**Problem details**
Working from the entries below, give again each line from the first through the one containing "Nous sommes officiellement", exactly and with nothing else.
[Records provided — start]
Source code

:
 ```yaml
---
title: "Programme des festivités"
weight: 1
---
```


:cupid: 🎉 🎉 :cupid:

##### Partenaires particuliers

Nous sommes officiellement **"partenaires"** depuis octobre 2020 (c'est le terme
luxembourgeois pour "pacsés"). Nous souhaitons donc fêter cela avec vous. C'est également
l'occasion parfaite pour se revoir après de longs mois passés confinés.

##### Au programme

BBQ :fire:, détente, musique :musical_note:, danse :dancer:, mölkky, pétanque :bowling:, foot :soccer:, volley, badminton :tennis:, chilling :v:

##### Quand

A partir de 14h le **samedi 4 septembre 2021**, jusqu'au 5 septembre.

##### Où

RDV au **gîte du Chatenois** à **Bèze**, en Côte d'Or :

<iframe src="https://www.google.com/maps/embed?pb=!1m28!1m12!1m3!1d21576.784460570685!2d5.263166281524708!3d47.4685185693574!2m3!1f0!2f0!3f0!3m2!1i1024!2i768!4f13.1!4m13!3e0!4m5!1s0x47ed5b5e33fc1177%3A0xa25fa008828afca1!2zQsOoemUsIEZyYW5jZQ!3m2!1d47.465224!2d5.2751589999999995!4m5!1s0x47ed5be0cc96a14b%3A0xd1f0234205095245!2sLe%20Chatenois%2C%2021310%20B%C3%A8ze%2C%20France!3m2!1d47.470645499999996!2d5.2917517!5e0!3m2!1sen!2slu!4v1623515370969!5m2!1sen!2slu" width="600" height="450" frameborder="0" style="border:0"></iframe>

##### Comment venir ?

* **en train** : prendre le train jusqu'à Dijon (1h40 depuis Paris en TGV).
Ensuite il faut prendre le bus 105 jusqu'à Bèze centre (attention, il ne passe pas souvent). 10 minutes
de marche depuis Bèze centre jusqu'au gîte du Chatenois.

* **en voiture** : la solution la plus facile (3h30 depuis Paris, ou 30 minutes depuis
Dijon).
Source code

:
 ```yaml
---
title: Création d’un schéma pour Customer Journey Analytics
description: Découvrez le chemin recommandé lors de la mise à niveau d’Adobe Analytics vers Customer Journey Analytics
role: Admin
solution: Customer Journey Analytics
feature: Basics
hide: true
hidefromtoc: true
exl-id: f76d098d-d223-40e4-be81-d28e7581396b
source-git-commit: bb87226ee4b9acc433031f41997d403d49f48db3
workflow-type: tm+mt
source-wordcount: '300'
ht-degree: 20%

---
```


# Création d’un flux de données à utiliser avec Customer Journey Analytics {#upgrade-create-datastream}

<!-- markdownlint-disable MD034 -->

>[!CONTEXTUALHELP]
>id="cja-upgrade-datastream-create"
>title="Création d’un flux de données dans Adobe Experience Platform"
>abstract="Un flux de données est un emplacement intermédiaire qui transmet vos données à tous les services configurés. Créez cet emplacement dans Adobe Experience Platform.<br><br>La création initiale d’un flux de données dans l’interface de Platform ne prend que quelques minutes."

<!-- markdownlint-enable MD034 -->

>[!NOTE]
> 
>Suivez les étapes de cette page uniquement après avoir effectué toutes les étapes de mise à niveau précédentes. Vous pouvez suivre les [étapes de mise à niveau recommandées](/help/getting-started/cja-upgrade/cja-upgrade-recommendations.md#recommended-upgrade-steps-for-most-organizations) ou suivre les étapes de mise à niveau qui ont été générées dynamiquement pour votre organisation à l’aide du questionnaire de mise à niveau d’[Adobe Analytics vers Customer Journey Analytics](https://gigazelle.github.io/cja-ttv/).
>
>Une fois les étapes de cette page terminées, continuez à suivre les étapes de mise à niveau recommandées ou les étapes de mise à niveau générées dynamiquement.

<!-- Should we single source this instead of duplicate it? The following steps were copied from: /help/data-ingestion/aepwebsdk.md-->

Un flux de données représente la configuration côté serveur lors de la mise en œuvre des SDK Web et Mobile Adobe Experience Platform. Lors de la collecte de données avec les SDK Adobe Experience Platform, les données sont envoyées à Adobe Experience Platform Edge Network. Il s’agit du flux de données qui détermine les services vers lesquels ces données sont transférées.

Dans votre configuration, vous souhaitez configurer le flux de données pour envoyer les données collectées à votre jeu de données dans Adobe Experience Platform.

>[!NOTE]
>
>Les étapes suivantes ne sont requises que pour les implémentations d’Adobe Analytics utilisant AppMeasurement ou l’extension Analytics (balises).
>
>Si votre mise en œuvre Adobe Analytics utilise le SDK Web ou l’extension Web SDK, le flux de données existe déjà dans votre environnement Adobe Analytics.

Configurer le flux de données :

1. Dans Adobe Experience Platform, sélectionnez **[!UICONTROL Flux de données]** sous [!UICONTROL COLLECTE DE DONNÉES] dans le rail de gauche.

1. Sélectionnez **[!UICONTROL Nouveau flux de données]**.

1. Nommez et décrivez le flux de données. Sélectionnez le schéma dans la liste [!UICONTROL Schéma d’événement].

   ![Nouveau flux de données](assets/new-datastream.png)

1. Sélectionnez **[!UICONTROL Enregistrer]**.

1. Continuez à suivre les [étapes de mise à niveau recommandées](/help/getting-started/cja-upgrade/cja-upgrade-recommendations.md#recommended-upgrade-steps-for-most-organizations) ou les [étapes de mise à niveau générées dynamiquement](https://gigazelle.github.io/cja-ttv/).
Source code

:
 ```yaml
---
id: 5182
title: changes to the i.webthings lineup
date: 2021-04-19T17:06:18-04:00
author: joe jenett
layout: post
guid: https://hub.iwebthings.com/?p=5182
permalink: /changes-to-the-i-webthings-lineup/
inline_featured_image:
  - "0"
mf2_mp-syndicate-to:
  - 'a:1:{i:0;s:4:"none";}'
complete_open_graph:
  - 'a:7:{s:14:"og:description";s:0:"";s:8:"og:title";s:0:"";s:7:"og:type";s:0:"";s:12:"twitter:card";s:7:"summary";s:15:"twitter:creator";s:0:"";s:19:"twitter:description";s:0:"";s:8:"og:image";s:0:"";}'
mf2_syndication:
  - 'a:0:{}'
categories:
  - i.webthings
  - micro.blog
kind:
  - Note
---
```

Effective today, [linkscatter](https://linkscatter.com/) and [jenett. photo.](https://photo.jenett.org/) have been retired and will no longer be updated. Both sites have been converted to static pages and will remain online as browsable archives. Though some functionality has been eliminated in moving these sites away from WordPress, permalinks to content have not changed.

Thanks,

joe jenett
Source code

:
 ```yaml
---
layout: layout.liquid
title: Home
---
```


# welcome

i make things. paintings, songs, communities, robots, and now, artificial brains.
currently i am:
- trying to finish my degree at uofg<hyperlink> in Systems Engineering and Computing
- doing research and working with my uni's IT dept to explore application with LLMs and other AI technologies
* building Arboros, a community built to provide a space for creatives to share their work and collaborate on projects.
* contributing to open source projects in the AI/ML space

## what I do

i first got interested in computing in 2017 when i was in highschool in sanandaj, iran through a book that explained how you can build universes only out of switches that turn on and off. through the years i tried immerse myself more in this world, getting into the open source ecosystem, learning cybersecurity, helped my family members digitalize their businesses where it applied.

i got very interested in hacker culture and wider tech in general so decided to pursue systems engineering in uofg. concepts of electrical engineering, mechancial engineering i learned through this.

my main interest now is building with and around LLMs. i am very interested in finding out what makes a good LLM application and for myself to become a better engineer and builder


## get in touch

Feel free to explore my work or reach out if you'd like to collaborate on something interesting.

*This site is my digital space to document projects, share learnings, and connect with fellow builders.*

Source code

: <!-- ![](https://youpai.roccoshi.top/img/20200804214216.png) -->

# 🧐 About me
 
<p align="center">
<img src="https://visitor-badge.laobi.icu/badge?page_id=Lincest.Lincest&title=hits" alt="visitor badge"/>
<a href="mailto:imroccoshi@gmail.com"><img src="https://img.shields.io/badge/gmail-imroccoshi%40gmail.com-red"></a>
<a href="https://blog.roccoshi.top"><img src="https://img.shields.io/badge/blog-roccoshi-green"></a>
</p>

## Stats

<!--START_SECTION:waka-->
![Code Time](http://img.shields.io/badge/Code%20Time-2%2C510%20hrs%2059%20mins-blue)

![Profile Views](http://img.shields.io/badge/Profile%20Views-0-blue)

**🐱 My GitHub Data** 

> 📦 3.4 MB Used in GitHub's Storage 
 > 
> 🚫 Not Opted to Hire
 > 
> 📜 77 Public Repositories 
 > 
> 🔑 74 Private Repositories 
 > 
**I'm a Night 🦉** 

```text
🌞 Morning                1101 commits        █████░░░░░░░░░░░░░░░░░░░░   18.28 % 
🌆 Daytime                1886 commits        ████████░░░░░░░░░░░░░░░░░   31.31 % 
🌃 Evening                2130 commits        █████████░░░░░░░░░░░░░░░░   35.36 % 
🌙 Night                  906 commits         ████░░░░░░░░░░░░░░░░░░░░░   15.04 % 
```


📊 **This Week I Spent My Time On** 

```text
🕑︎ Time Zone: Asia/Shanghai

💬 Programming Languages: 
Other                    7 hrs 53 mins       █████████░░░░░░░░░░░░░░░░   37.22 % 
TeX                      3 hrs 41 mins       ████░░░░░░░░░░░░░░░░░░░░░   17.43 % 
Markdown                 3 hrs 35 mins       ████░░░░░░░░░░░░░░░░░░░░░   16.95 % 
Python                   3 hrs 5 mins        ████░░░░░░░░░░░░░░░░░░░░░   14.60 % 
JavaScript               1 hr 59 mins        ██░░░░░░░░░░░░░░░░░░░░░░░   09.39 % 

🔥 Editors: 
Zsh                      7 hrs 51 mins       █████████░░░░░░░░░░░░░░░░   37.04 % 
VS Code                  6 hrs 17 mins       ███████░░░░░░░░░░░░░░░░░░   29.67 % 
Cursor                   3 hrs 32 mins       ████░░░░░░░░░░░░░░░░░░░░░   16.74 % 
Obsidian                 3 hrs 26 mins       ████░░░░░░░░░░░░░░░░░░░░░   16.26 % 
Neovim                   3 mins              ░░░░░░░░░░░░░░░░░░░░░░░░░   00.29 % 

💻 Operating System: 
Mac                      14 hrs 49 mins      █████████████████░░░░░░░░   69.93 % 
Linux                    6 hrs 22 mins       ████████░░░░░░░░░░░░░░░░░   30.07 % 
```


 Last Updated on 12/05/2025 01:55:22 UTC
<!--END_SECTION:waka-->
[Records provided — finish]
**Your solution**
Source code

:
 ```yaml
---
title: "Programme des festivités"
weight: 1
---
```


:cupid: 🎉 🎉 :cupid:

##### Partenaires particuliers

Nous sommes officiellement **"partenaires"** depuis octobre 2020 (c'est le terme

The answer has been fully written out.